── Dataset excerpts ──

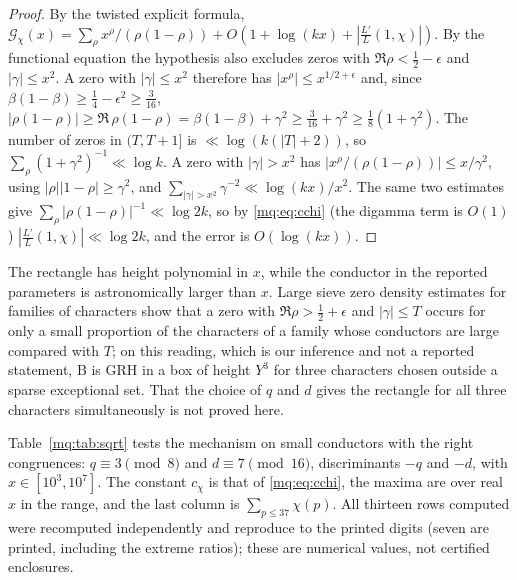 \begin{proof}
By the twisted explicit formula, $\mathcal G_\chi(x)=\sum_{\rho}x^\rho/(\rho(1-\rho))+O(1+\log(kx)+|\frac{L'}L(1,\chi)|)$. By the functional equation the hypothesis also excludes zeros with $\Re\rho<\frac12-\epsilon$ and $|\gamma|\le x^2$. A zero with $|\gamma|\le x^2$ therefore has $|x^\rho|\le x^{1/2+\epsilon}$ and, since $\beta(1-\beta)\ge\frac14-\epsilon^2\ge\frac3{16}$, $|\rho(1-\rho)|\ge\Re\,\rho(1-\rho)=\beta(1-\beta)+\gamma^2\ge\frac3{16}+\gamma^2\ge\frac18(1+\gamma^2)$. The number of zeros in $(T,T+1]$ is $\ll\log(k(|T|+2))$, so $\sum_\rho(1+\gamma^2)^{-1}\ll\log k$. A zero with $|\gamma|>x^2$ has $|x^\rho/(\rho(1-\rho))|\le x/\gamma^2$, using $|\rho||1-\rho|\ge\gamma^2$, and $\sum_{|\gamma|>x^2}\gamma^{-2}\ll\log(kx)/x^2$. The same two estimates give $\sum_\rho|\rho(1-\rho)|^{-1}\ll\log2k$, so by \eqref{mq:eq:cchi} (the digamma term is $O(1)$) $|\frac{L'}L(1,\chi)|\ll\log2k$, and the error is $O(\log(kx))$.
\end{proof}

The rectangle has height polynomial in $x$, while the conductor in the reported parameters is astronomically larger than $x$. Large sieve zero density estimates for families of characters show that a zero with $\Re\rho>\frac12+\epsilon$ and $|\gamma|\le T$ occurs for only a small proportion of the characters of a family whose conductors are large compared with $T$; on this reading, which is our inference and not a reported statement, B is GRH in a box of height $Y^3$ for three characters chosen outside a sparse exceptional set. That the choice of $q$ and $d$ gives the rectangle for all three characters simultaneously is not proved here.

Table~\ref{mq:tab:sqrt} tests the mechanism on small conductors with the right congruences: $q\equiv3\pmod 8$ and $d\equiv7\pmod{16}$, discriminants $-q$ and $-d$, with $x\in[10^3,10^7]$. The constant $c_\chi$ is that of \eqref{mq:eq:cchi}, the maxima are over real $x$ in the range, and the last column is $\sum_{p\le37}\chi(p)$. All thirteen rows computed were recomputed independently and reproduce to the printed digits (seven are printed, including the extreme ratios); these are numerical values, not certified enclosures.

───

Apart from the images, reproduce the listing exactly as it appears.

 \begin{proof}
By the twisted explicit formula, $\mathcal G_\chi(x)=\sum_{\rho}x^\rho/(\rho(1-\rho))+O(1+\log(kx)+|\frac{L'}L(1,\chi)|)$. By the functional equation the hypothesis also excludes zeros with $\Re\rho<\frac12-\epsilon$ and $|\gamma|\le x^2$. A zero with $|\gamma|\le x^2$ therefore has $|x^\rho|\le x^{1/2+\epsilon}$ and, since $\beta(1-\beta)\ge\frac14-\epsilon^2\ge\frac3{16}$, $|\rho(1-\rho)|\ge\Re\,\rho(1-\rho)=\beta(1-\beta)+\gamma^2\ge\frac3{16}+\gamma^2\ge\frac18(1+\gamma^2)$. The number of zeros in $(T,T+1]$ is $\ll\log(k(|T|+2))$, so $\sum_\rho(1+\gamma^2)^{-1}\ll\log k$. A zero with $|\gamma|>x^2$ has $|x^\rho/(\rho(1-\rho))|\le x/\gamma^2$, using $|\rho||1-\rho|\ge\gamma^2$, and $\sum_{|\gamma|>x^2}\gamma^{-2}\ll\log(kx)/x^2$. The same two estimates give $\sum_\rho|\rho(1-\rho)|^{-1}\ll\log2k$, so by \eqref{mq:eq:cchi} (the digamma term is $O(1)$) $|\frac{L'}L(1,\chi)|\ll\log2k$, and the error is $O(\log(kx))$.
\end{proof}

The rectangle has height polynomial in $x$, while the conductor in the reported parameters is astronomically larger than $x$. Large sieve zero density estimates for families of characters show that a zero with $\Re\rho>\frac12+\epsilon$ and $|\gamma|\le T$ occurs for only a small proportion of the characters of a family whose conductors are large compared with $T$; on this reading, which is our inference and not a reported statement, B is GRH in a box of height $Y^3$ for three characters chosen outside a sparse exceptional set. That the choice of $q$ and $d$ gives the rectangle for all three characters simultaneously is not proved here.

Table~\ref{mq:tab:sqrt} tests the mechanism on small conductors with the right congruences: $q\equiv3\pmod 8$ and $d\equiv7\pmod{16}$, discriminants $-q$ and $-d$, with $x\in[10^3,10^7]$. The constant $c_\chi$ is that of \eqref{mq:eq:cchi}, the maxima are over real $x$ in the range, and the last column is $\sum_{p\le37}\chi(p)$. All thirteen rows computed were recomputed independently and reproduce to the printed digits (seven are printed, including the extreme ratios); these are numerical values, not certified enclosures.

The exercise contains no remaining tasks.